In the Persian Gulf, these measures could be
adopted:
[Page 38]
Low Profile Policy
—Encourage regional cooperation, especially in providing military
and economic aid to Yemen and Oman; keep US programs in Yemen
and Oman at modest levels.
—Continue to develop military relations with Iran, Saudi Arabia
and Kuwait, but limit advisory presence to essential
minimum.
—Emphasize manpower training in Saudi Arabia.
—Expand diplomatic and commercial presence in Gulf Emirates.
—Seek understanding with USSR
on avoiding naval competition in Indian Ocean.
—Be alert to possibilities of building Western influence in
Iraq.
More Direct Involvement
—Establish small military advisory presence in Oman and Yemen;
set up MAP training program and
increase technical assistance and development programs to both
countries.
—Actively encourage Iranian-Saudi discussions on security
issues.
—Offer to mediate dispute between Abu Dhabi and Saudi Arabia over
the Buraymi Oasis.
—Provide military advisory presence in Kuwait.

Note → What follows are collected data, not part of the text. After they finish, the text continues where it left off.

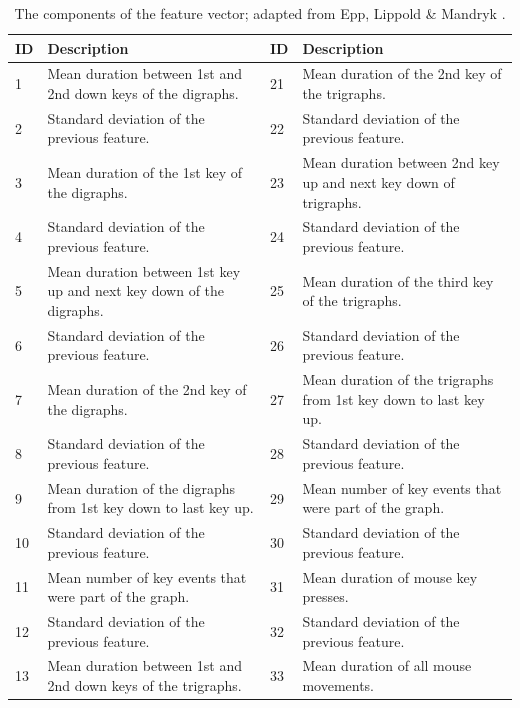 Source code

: \documentclass[a4paper,twoside]{article}
\begin{document}
\begin{table}[h!tb]
\centering
\caption{The components of the feature vector; adapted from Epp, Lippold \& Mandryk \cite{epp2011identifying}.}
\label{tab_features}
    \begin{tabular}{ | l |p{} || l | p{} | }
    \hline
    ID          & Description           & ID               & Description  \\
    \hline
    1 & Mean duration between 1st and 2nd down keys of the digraphs.  & 21 & Mean duration of the 2nd key of the trigraphs.\\
    \hline
    2 & Standard deviation of the previous feature.                   & 22 & Standard deviation of the previous feature.\\
    \hline
    3 & Mean duration of the 1st key of the digraphs.                 & 23 & Mean duration between 2nd key up and next key down of trigraphs.\\
    \hline
    4 & Standard deviation of the previous feature.                   & 24 & Standard deviation of the previous feature.\\
    \hline
    5 & Mean duration between 1st key up and next key down of the digraphs. & 25 & Mean duration of the third key of the trigraphs.\\
    \hline
    6 & Standard deviation of the previous feature. & 26 & Standard deviation of the previous feature.\\
    \hline
    7 & Mean duration of the 2nd key of the digraphs. & 27 & Mean duration of the trigraphs from 1st key down to last key up.\\
    \hline
    8 & Standard deviation of the previous feature. & 28 & Standard deviation of the previous feature.\\
    \hline
    9 & Mean duration of the digraphs from 1st key down to last key up. & 29 & Mean number of key events that were part of the graph.\\
    \hline
    10 & Standard deviation of the previous feature. & 30 & Standard deviation of the previous feature.\\
    \hline
    11 & Mean number of key events that were part of the graph. & 31 & Mean duration of mouse key presses.\\
    \hline
    12 & Standard deviation of the previous feature. & 32 & Standard deviation of the previous feature.\\
    \hline
    13 & Mean duration between 1st and 2nd down keys of the trigraphs. & 33 & Mean duration of all mouse movements.\\

\end{tabular}
\end{table}
\end{document}
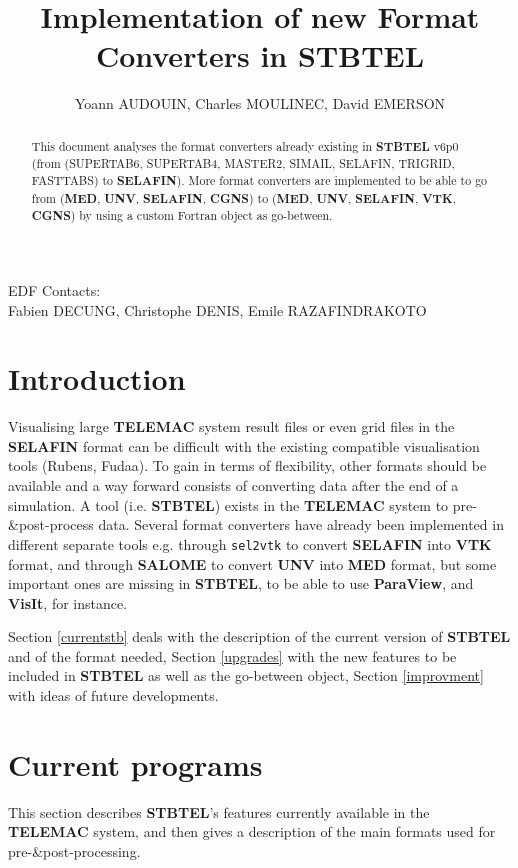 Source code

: \documentclass[a4paper,10pt]{article}
\newcommand{\tel}{\textbf{TELEMAC}\xspace}
\newcommand{\stb}{\textbf{STBTEL}\xspace}
\newcommand{\slf}{\textbf{SELAFIN}\xspace}
\newcommand{\sal}{\textbf{SALOME}\xspace}
\newcommand{\unv}{\textbf{UNV}\xspace}
\newcommand{\med}{\textbf{MED}\xspace}
\newcommand{\vtk}{\textbf{VTK}\xspace}
\newcommand{\cgns}{\textbf{CGNS}\xspace}
\begin{document}
\title{Implementation of new Format Converters in \stb}
\author{Yoann AUDOUIN, Charles MOULINEC, David EMERSON}


\maketitle
\begin{abstract}
This document analyses the format converters already existing in \stb v6p0 (from 
(SUPERTAB6, SUPERTAB4, MASTER2, SIMAIL, SELAFIN, TRIGRID, FASTTABS) to \slf).
More format converters are implemented to be able to
go from (\med, \unv, \slf, \cgns) to (\med, \unv, \slf, \vtk, \cgns) by using a
custom Fortran object as go-between.
\end{abstract}
\vfill
EDF Contacts: \\
Fabien DECUNG, Christophe DENIS, Emile RAZAFINDRAKOTO
\newpage

\section{Introduction}
Visualising large \tel system\cite{telemac} result files or even grid files in
the \slf format can be difficult with the existing compatible visualisation
tools (Rubens, Fudaa). To gain in terms of flexibility, other formats should be
available and a way forward consists of converting data after the end of a
simulation.
A tool (i.e. \stb) exists in the \tel system to pre-\&post-process data.
Several format converters have already been implemented in different separate
tools e.g. through \verb+sel2vtk+ to convert \slf into \vtk format, and through
\sal\cite{salome} to convert \unv into \med format, but some important ones are
missing in \stb, to be able to use \textbf{ParaView}\cite{paraview}, and
\textbf{VisIt}\cite{visit}, for instance.

Section \ref{currentstb} deals with the description of the current version of
\stb and of the format needed, 
Section \ref{upgrades} with the new features to be included in \stb as well as
the go-between object, 
Section \ref{improvment} with ideas of future developments.

\section{\label{currentstb}Current programs}
This section describes \stb's features currently available in the \tel system,
and then gives a description of the main formats used for
pre-\&post-processing.
\end{document}
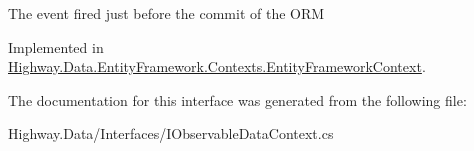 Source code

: The event fired just before the commit of the O\-R\-M 



Implemented in \hyperlink{class_highway_1_1_data_1_1_entity_framework_1_1_contexts_1_1_entity_framework_context_a4e307f212412dfd562cd70640d67709b}{Highway.\-Data.\-Entity\-Framework.\-Contexts.\-Entity\-Framework\-Context}.



The documentation for this interface was generated from the following file\-:\begin{DoxyCompactItemize}
\item 
Highway.\-Data/\-Interfaces/I\-Observable\-Data\-Context.\-cs\end{DoxyCompactItemize}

—Encourage more active Jordanian and Pakistani role in Gulf,
underwritten by US, Saudi Arabia and Iran.
—Arrange for US naval visits to countries of region.
In South Asia, the following actions are
suggested:
Counter Soviet Influence
—Reinforce ties with Pakistan and coordinate efforts with
China.
—Ease restrictions on military supply in favor of Pakistan.
—Encourage the military relationship between Pakistan and
Iran.
—Seek improved relations with India and encourage China to do the
same.
—Try to strengthen CENTO.
—Press India and Bangladesh to settle with Pakistan along lines
of Simla agreement.
[Comment: While designed to counter Soviet
influence, some of these actions could obviously increase Soviet
opportunities in India.]
Regional Stability Through Cooperation with USSR
—Reduce military aspects of CENTO.
—Talk with Soviets on avoiding naval competition in the Indian
Ocean.
—Seek US-Soviet agreement to remain non-involved in regional
disputes.
—Improve relations with India and encourage Chinese to do
likewise.
—Remain on sidelines of Simla process; limit arms to both
Pakistan and India.
Leave Regional Stability to Responsibility of
Local Parties
[Page 39]
—Encourage Simla process.
—Seek good relations with both India and Pakistan.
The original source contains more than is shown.